Saved data entries
------------------------------------------------------------------------

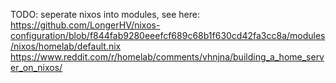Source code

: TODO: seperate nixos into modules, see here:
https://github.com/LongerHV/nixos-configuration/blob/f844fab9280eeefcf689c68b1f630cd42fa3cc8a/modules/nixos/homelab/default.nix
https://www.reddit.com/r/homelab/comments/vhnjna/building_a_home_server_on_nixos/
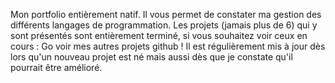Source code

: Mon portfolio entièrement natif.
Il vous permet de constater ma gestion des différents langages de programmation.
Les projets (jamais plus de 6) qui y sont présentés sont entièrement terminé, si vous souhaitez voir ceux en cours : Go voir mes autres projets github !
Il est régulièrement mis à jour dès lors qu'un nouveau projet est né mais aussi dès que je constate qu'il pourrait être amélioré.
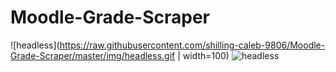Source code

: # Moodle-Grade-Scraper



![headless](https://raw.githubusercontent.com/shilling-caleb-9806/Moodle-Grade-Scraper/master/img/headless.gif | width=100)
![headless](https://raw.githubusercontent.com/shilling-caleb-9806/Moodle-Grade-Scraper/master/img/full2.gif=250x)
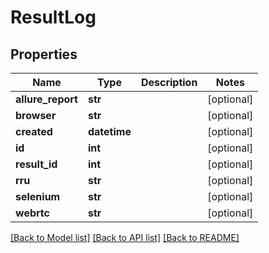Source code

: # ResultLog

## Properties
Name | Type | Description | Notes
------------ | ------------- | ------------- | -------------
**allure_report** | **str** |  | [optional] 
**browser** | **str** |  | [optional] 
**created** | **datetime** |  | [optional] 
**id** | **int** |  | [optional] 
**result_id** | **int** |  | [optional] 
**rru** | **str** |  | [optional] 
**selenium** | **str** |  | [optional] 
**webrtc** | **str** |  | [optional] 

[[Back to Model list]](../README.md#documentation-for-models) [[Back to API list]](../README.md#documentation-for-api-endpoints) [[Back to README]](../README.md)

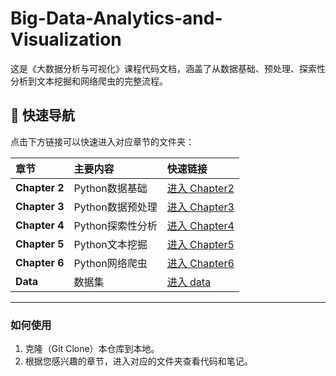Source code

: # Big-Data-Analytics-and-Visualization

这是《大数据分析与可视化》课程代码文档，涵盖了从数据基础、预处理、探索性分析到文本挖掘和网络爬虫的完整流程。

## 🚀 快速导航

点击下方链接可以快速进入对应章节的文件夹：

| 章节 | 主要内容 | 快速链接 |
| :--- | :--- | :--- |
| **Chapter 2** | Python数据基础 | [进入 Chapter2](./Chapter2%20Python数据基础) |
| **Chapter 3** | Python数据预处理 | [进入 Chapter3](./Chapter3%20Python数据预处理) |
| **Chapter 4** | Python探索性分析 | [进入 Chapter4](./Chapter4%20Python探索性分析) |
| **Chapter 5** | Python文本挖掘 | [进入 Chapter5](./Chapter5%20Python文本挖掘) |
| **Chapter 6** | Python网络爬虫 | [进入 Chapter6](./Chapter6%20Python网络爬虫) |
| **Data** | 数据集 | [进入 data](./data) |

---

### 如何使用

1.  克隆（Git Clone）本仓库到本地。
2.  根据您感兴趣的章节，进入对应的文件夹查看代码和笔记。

------------------------------------------------------------------------

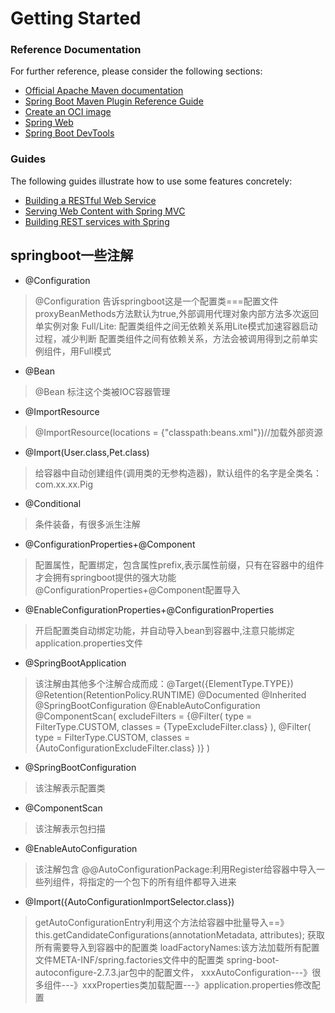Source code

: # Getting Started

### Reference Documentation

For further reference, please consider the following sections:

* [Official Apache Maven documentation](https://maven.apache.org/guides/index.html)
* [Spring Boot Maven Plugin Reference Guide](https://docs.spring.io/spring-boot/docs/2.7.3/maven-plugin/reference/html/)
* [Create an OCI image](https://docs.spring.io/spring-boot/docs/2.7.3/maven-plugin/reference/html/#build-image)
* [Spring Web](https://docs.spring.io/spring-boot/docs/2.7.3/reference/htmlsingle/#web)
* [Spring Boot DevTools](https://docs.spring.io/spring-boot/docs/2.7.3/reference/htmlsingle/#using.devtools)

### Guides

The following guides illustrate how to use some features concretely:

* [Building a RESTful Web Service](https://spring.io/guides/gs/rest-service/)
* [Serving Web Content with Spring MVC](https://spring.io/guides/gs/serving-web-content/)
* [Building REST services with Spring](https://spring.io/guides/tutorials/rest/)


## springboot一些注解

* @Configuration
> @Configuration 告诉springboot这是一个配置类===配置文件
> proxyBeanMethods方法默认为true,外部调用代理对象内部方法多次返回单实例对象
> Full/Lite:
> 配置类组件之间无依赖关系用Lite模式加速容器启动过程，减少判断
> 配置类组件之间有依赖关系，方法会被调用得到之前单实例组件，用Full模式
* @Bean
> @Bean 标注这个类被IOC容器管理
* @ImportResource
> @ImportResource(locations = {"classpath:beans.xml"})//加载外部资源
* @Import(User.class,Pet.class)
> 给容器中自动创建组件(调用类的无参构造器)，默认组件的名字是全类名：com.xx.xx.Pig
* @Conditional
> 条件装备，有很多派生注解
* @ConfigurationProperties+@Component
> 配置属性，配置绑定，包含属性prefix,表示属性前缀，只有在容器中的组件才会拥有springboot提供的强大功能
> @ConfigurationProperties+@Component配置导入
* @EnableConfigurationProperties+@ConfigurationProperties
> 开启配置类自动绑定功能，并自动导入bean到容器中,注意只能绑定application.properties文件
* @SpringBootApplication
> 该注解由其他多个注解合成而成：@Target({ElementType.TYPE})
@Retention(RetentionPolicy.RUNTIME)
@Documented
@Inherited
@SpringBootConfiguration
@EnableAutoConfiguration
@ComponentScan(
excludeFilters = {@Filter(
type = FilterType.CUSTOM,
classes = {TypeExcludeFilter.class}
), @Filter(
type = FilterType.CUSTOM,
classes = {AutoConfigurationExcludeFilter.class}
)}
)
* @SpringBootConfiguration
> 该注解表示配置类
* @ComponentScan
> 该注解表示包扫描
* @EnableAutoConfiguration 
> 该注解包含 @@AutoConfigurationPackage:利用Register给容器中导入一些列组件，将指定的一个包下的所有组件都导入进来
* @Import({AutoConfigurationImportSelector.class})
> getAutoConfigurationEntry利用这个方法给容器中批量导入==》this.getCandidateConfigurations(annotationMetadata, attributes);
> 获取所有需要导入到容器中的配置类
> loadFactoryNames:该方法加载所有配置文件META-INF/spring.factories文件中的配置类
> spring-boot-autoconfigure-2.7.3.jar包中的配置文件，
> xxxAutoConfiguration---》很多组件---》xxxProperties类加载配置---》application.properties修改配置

------------------------------------------------------------------------

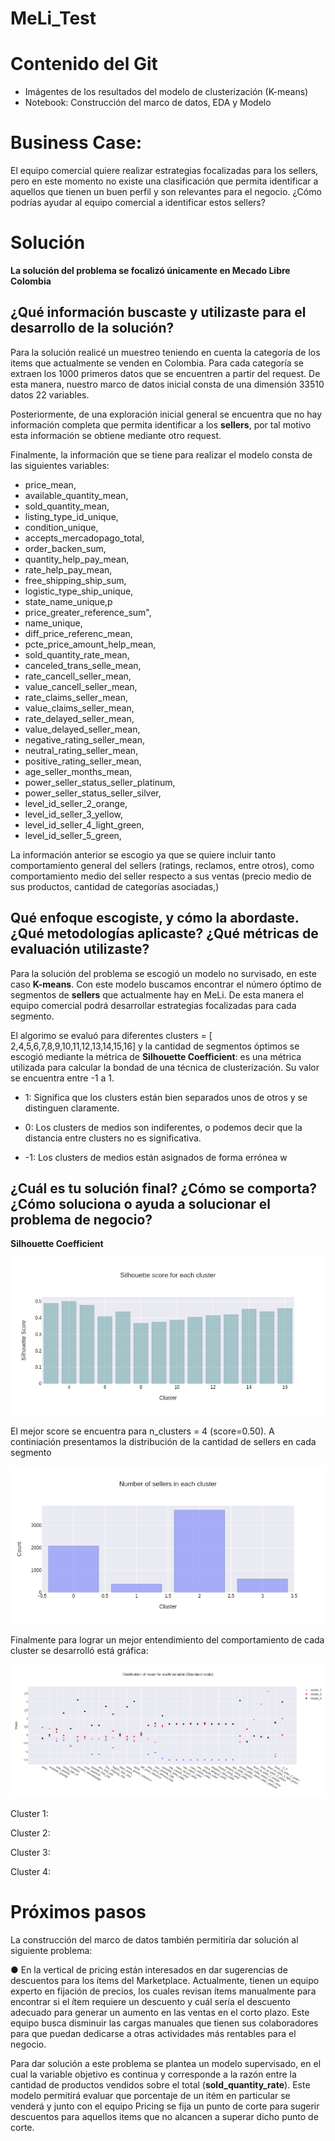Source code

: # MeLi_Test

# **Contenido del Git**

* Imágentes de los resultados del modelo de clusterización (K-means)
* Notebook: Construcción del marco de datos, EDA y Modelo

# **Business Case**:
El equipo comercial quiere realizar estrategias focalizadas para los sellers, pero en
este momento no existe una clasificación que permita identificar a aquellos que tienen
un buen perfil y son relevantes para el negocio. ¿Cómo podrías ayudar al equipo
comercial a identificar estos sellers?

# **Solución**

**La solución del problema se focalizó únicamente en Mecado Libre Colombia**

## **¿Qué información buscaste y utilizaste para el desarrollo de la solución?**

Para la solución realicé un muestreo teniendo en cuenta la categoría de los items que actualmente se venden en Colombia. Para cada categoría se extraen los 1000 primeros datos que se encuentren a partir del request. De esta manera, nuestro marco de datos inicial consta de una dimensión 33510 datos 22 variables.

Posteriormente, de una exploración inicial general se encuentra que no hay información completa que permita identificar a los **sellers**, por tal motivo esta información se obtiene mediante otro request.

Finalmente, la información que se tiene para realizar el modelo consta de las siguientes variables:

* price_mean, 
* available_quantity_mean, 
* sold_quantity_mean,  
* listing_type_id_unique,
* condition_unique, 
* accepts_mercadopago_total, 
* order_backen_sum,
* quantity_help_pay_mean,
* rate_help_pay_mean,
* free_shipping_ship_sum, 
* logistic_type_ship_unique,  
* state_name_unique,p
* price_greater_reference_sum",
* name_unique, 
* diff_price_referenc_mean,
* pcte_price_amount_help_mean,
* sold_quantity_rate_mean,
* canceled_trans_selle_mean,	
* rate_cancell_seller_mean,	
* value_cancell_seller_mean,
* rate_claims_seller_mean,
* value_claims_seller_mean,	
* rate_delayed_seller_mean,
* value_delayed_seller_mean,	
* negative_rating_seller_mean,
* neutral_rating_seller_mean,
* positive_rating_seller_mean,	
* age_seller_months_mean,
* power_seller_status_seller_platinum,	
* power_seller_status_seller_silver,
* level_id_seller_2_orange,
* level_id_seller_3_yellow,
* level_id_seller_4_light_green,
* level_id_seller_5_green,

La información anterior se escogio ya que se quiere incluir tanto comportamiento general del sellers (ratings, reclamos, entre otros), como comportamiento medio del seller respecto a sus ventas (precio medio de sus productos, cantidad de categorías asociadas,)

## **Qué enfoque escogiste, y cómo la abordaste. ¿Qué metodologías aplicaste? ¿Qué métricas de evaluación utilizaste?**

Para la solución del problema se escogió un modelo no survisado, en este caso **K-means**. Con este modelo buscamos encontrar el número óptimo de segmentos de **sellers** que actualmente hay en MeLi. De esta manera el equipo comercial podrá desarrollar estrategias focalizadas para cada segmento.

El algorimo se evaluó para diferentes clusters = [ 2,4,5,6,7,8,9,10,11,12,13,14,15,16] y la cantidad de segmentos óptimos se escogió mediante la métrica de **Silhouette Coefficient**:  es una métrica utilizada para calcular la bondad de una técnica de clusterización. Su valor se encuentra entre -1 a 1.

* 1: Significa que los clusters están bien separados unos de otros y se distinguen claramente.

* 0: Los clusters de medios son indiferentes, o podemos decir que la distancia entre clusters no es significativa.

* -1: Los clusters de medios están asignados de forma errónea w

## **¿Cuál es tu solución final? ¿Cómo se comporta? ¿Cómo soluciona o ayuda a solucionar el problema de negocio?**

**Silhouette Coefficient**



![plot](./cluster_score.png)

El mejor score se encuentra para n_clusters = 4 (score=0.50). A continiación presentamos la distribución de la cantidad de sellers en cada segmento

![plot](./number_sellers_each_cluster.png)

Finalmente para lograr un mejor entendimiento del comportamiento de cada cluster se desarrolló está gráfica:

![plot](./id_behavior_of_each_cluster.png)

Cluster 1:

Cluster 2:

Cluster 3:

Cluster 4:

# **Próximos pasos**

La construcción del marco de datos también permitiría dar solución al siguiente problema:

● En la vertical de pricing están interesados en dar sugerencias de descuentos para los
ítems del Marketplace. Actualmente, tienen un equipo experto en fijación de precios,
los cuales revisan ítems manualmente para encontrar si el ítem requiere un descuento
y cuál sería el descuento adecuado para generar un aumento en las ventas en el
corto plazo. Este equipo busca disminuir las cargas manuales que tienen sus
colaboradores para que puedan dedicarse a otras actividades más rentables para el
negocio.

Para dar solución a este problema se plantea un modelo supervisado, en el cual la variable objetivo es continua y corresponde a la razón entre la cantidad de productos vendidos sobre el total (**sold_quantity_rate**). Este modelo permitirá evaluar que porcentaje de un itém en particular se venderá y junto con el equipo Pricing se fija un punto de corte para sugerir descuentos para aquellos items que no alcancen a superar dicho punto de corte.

------------------------------------------------------------------------

* _YOUR TASK_
The lines that mention the word "plot" should be pulled from the records above.

* _TASK SOLUTION_
![plot](./cluster_score.png)
![plot](./number_sellers_each_cluster.png)
![plot](./id_behavior_of_each_cluster.png)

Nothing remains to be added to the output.